**Action item**
Each line in the entries below that holds the string "bugfix" must be copied.

**Material shown**

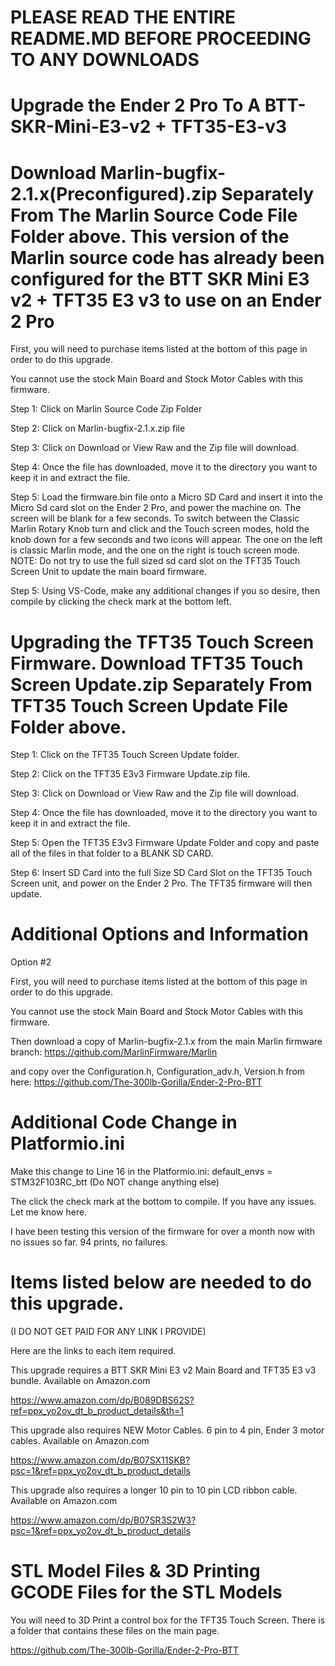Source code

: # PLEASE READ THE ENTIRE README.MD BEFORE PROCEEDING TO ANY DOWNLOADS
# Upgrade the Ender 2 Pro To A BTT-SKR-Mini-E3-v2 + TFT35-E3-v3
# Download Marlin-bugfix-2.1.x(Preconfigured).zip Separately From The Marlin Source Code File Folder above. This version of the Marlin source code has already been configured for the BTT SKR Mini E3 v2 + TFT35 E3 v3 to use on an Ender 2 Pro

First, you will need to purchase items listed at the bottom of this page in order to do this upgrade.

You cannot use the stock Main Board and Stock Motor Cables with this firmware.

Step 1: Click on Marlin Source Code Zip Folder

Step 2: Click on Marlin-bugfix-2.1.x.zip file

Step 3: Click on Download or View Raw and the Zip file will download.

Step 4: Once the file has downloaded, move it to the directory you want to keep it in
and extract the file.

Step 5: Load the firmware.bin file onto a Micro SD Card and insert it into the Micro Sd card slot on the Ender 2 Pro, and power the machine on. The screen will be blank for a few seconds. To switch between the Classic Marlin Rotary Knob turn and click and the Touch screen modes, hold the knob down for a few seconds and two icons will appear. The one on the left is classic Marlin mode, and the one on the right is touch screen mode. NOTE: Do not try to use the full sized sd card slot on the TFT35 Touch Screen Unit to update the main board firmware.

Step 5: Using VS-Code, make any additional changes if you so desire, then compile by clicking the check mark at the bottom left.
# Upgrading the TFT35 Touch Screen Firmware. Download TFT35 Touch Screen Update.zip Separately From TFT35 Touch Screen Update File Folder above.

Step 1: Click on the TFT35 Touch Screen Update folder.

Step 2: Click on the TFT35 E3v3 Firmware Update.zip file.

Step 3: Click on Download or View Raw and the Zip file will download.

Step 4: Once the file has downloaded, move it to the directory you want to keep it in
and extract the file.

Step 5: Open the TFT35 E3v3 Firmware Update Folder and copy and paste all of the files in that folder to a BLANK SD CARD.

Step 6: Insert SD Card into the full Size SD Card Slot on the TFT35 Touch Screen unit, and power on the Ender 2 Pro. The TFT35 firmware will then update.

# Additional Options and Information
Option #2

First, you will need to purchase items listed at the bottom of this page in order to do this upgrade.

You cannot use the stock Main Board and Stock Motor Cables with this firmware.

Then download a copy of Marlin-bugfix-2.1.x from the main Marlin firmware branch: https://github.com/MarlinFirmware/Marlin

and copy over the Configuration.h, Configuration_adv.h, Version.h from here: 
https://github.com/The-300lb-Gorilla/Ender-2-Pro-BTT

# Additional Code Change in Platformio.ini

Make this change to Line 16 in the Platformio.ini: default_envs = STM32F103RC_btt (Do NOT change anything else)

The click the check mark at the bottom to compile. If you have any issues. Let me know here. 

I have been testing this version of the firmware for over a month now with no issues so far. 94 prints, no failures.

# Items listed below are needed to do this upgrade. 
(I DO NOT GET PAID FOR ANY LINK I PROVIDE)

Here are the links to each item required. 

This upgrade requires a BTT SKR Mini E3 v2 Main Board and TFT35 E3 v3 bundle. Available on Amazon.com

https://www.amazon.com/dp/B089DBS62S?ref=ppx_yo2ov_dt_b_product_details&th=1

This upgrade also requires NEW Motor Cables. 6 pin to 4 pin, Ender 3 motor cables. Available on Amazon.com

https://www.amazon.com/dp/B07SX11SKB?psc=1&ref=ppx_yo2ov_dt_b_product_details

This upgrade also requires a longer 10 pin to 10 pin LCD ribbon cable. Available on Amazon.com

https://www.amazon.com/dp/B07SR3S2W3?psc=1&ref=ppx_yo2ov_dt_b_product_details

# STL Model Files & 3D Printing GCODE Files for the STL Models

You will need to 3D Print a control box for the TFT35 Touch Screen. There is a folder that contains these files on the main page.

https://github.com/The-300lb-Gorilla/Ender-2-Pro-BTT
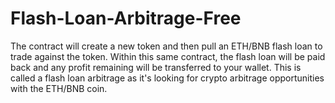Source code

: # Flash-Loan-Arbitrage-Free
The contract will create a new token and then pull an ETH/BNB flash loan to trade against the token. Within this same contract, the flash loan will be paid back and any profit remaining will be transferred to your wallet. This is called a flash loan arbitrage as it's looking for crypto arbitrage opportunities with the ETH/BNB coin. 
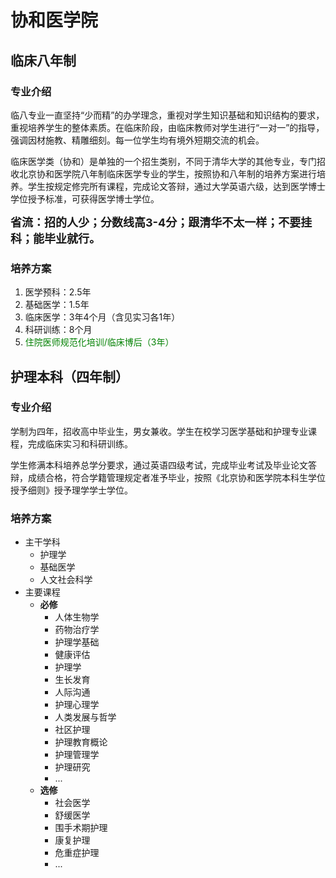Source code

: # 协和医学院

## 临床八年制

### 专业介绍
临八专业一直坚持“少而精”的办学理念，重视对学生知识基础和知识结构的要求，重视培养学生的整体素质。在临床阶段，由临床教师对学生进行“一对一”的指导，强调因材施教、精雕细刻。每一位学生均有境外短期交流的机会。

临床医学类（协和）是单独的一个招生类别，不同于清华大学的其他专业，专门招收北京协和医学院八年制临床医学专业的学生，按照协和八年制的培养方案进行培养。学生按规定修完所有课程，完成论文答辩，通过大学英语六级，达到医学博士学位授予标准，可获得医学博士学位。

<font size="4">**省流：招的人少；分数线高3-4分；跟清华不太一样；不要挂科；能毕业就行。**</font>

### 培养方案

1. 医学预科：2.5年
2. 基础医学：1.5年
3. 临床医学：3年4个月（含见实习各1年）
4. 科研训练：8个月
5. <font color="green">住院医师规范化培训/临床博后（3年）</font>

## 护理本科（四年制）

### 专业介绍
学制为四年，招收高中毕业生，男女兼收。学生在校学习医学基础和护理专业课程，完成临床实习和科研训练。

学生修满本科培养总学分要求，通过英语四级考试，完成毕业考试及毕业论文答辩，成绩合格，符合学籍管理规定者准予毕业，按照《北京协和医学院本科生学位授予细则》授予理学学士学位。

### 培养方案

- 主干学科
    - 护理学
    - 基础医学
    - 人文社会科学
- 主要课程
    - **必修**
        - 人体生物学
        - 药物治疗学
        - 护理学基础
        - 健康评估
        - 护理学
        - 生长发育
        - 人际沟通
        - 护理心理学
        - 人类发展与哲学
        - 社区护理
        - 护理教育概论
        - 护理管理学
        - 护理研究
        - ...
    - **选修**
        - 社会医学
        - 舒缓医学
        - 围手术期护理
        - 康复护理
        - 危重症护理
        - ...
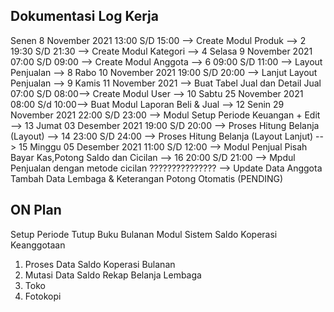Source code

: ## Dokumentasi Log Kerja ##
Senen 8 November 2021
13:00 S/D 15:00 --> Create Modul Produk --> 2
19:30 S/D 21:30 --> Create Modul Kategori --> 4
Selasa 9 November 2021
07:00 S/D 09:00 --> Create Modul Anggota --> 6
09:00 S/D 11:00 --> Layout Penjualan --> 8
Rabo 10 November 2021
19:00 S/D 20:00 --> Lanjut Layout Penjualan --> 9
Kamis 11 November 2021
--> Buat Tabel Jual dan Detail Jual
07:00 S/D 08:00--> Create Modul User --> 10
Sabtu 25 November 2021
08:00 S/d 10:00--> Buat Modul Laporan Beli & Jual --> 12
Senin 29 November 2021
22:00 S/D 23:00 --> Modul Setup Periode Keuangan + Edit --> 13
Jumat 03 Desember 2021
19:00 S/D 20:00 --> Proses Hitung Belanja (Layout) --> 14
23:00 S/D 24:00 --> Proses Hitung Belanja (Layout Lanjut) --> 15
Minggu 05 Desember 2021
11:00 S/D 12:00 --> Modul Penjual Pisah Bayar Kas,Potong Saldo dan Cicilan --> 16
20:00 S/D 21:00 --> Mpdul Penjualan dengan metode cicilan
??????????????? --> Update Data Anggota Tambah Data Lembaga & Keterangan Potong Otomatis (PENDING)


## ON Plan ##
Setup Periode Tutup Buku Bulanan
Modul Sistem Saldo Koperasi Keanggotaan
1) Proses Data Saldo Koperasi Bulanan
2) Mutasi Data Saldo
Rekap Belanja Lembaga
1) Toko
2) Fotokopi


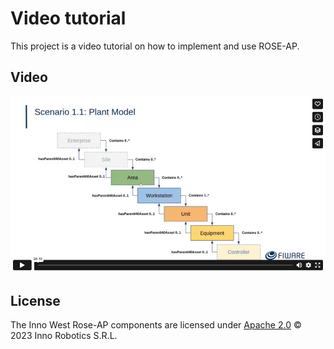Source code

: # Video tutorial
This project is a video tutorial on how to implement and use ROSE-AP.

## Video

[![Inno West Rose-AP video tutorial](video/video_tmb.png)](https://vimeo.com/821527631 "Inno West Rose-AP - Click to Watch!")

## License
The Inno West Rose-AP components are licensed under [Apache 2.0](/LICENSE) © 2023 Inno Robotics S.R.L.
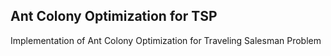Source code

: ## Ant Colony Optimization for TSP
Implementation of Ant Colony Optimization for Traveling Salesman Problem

**Result of the task**
# Download Marlin-bugfix-2.1.x(Preconfigured).zip Separately From The Marlin Source Code File Folder above. This version of the Marlin source code has already been configured for the BTT SKR Mini E3 v2 + TFT35 E3 v3 to use on an Ender 2 Pro
Step 2: Click on Marlin-bugfix-2.1.x.zip file
Then download a copy of Marlin-bugfix-2.1.x from the main Marlin firmware branch: https://github.com/MarlinFirmware/Marlin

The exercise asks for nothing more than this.